İnsan, yaratılış olarak diğer canlılardan farklı özelliklere sahiptir. Bu onu yaratılmış olan varlıklar arasında seçilmiş bir konuma yükseltir. Bu sorumluluk “Şüphesiz biz emaneti göklere, yere ve dağlara teklif ettik de onlar onu yüklenmek istemediler, ondan çekindiler. Onu insan yüklendi. Çünkü o çok zalimdir, çok cahildir.” (Ahzâb, 33/72) şeklinde ifade edilir.

Emanet deyince genelde aklımıza, koruması için birine geçici olarak bıraktığımız şey gelir. Bu hukuk ağırlıklı bir tanımdır. Emanetin bir de ahlaki boyutu var ve bunu “güvenilir olmak” temelinde ele almak mümkün. Bu yönü ile “Emanet” kavramı hayatın tüm alanlarını kapsar.

Emanet bilinci, doğru ve dürüst olmanın göstergelerinden biridir.
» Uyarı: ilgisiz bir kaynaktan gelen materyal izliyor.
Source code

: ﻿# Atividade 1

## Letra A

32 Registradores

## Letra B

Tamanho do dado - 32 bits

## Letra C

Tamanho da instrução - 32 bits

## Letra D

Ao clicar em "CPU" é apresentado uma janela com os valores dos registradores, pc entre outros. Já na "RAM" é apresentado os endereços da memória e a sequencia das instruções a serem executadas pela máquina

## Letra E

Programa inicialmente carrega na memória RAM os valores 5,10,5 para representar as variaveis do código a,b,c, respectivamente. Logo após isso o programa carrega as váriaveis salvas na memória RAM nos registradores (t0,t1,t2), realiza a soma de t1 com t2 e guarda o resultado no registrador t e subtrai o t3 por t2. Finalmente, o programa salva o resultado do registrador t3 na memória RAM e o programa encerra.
Emanete riayet, güveni boşa çıkarmamak, verilen vazifeyi hakkıyla yerine getirmek, sağlığı, aileyi, malı veya sözü korumak demektir aynı zamanda.

Toplumu ayakta tutan temel dinamiklerden biri olan emanet duygusu, insanlar için güzel örnek olan peygamberlerin de en önemli vasıflarındandır.